I haven’t seen the Top Gear special in question, but from the complaints, it sounds like a pretty typical outing for the boys:
In the letter, published in the Daily Telegraph, the HCI criticised a lack of cultural sensitivity and called on the BBC to take action to pacify those offended.
One Indian diplomat told the BBC News website: “People are very upset because you cannot run down a whole society, history, culture and sensitivities.
“India is a developing country, we have very many issues to address, all that is fine but it is not fine to broadcast this toilet humour.”
He added: “There are many parts of the programme that people have complained about.
“It’s not only Indians, it’s also our British friends — it goes much beyond.”

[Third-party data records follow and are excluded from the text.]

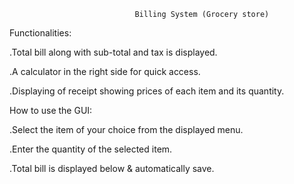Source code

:                                 Billing System (Grocery store)



Functionalities:

.Total bill along with sub-total and tax is displayed.

.A calculator in the right side for quick access.

.Displaying of receipt showing prices of each item and its quantity.

How to use the GUI:

.Select the item of your choice from the displayed menu.


.Enter the quantity of the selected item.

.Total bill is displayed below & automatically save.
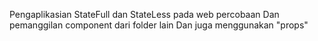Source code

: Pengaplikasian StateFull dan StateLess pada web percobaan
Dan pemanggilan component dari folder lain 
Dan juga menggunakan "props"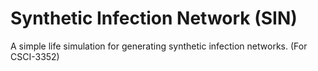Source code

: # Synthetic Infection Network (SIN)
A simple life simulation for generating synthetic infection networks. (For CSCI-3352)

The diplomat cited an “offensive” banner placed on the side of a train — reading “the United Kingdom promotes British IT for your company” — which read quite differently when the carriages were parted.
And he also criticised a scene in the programme which showed Clarkson taking off his trousers at a party to demonstrate how to use a trouser press.

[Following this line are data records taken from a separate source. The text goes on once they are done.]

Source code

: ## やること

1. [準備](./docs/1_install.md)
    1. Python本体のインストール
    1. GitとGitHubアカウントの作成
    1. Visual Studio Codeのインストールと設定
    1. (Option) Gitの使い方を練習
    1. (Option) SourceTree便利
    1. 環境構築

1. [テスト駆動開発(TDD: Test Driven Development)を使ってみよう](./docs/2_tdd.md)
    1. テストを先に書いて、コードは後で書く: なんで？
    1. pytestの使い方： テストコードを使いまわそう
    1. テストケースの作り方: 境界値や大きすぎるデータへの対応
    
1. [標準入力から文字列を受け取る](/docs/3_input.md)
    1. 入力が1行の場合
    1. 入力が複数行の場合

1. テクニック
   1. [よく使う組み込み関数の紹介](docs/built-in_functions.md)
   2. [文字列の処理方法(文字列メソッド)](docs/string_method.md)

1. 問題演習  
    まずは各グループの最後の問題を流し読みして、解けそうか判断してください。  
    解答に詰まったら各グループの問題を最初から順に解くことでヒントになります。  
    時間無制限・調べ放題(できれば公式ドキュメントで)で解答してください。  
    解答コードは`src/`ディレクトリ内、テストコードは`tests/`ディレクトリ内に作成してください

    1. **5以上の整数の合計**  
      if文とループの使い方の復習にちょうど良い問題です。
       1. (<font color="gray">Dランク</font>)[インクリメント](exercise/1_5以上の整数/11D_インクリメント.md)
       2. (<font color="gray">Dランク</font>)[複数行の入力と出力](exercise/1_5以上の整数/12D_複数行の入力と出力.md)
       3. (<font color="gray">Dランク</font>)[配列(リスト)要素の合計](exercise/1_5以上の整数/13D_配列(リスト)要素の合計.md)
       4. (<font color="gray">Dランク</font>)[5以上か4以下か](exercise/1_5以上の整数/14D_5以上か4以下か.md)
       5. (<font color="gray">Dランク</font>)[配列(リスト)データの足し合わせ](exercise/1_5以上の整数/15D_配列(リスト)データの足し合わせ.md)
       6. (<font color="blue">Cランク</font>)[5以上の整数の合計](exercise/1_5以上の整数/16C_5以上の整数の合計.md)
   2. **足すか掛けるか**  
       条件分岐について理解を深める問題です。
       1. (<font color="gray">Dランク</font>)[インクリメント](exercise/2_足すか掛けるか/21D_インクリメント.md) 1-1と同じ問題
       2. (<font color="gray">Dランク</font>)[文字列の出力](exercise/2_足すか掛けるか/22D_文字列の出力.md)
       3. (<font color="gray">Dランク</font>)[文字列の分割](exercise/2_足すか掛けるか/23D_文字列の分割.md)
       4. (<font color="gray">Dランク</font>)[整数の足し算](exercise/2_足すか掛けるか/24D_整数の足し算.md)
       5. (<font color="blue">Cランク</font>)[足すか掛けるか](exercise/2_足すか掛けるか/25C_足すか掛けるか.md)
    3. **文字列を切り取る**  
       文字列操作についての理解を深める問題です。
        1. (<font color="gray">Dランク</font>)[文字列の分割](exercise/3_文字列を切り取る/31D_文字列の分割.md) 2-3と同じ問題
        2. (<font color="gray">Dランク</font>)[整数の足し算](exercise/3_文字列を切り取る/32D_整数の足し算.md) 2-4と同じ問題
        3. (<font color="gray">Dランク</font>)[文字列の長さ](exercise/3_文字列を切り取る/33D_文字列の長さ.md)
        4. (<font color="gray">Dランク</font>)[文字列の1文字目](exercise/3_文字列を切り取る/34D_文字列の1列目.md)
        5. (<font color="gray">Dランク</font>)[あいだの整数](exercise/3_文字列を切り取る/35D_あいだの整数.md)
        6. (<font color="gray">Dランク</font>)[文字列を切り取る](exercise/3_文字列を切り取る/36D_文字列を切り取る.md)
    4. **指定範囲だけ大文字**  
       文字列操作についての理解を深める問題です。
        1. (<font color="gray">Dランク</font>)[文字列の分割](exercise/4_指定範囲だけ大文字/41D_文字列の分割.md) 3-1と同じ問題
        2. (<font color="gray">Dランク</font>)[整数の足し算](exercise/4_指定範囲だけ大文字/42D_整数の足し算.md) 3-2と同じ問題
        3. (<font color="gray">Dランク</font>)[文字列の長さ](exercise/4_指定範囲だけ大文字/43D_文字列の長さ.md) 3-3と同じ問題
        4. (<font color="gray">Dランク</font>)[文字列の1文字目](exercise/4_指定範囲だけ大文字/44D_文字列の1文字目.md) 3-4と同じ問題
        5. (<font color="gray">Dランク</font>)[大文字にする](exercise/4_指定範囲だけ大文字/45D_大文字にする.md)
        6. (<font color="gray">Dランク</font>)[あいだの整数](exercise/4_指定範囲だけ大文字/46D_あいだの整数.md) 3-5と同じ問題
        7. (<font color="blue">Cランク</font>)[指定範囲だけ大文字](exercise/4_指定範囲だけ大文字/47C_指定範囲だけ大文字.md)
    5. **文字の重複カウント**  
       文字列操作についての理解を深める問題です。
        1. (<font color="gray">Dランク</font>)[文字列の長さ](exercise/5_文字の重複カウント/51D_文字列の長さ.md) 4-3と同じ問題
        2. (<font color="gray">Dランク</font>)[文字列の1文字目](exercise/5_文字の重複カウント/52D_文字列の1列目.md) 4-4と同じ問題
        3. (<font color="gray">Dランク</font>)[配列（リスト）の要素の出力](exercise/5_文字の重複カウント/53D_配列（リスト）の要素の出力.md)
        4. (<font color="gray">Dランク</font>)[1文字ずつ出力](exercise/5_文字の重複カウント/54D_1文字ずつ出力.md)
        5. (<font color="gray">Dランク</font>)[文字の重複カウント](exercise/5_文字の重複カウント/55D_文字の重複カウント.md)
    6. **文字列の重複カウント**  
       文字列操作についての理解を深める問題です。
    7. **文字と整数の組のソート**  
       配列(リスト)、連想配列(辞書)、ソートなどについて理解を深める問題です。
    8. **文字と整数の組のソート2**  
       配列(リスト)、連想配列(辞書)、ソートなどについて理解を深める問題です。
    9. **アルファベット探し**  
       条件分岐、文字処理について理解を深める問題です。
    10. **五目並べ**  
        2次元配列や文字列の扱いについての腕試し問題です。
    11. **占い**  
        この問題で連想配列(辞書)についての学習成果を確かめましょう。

Showing off the customised Jaguar, complete with toilet roll on its aerial, presenter Jeremy Clarkson said on the programme: “This is perfect for India because everyone who comes here gets the trots.”
Update: Jeremy Clarkson strikes again, this time agitating the folks on the Isle of Sheppey and recent immigrants:
Clarkson wrote: “Mostly, the Isle of Sheppey is a caravan site.
“There are thousands of thousands of mobile homes, all of which I suspect belong to former London cabbies, the only people on Earth with the knowledge to get there before it’s time to turn round and come home again.”
“And what of the locals? Well, they tend to be the sort of people who arrived in England in the back of a refrigerated truck or clinging to the underside of a Eurostar train.”
“And that reinforces my point rather well.
“Mboto has somehow evaded the gunmen and the army recruiters in his remote Nigerian village. He walked north, avoiding death and disease, and then somehow made it right across the Sahara desert to Algeria.
“Here, he managed to overwhelm the security men with their AK-47s and get on a boat to Italy, where he sneaked past the guards.”
The article in Top Gear mag adds: “He made it all the way across Europe to Sangatte, from which he escaped one night and swam to Kent.
“But that stumped him. Getting out of there was impossible, so he decided to make a new life in Maidstone.”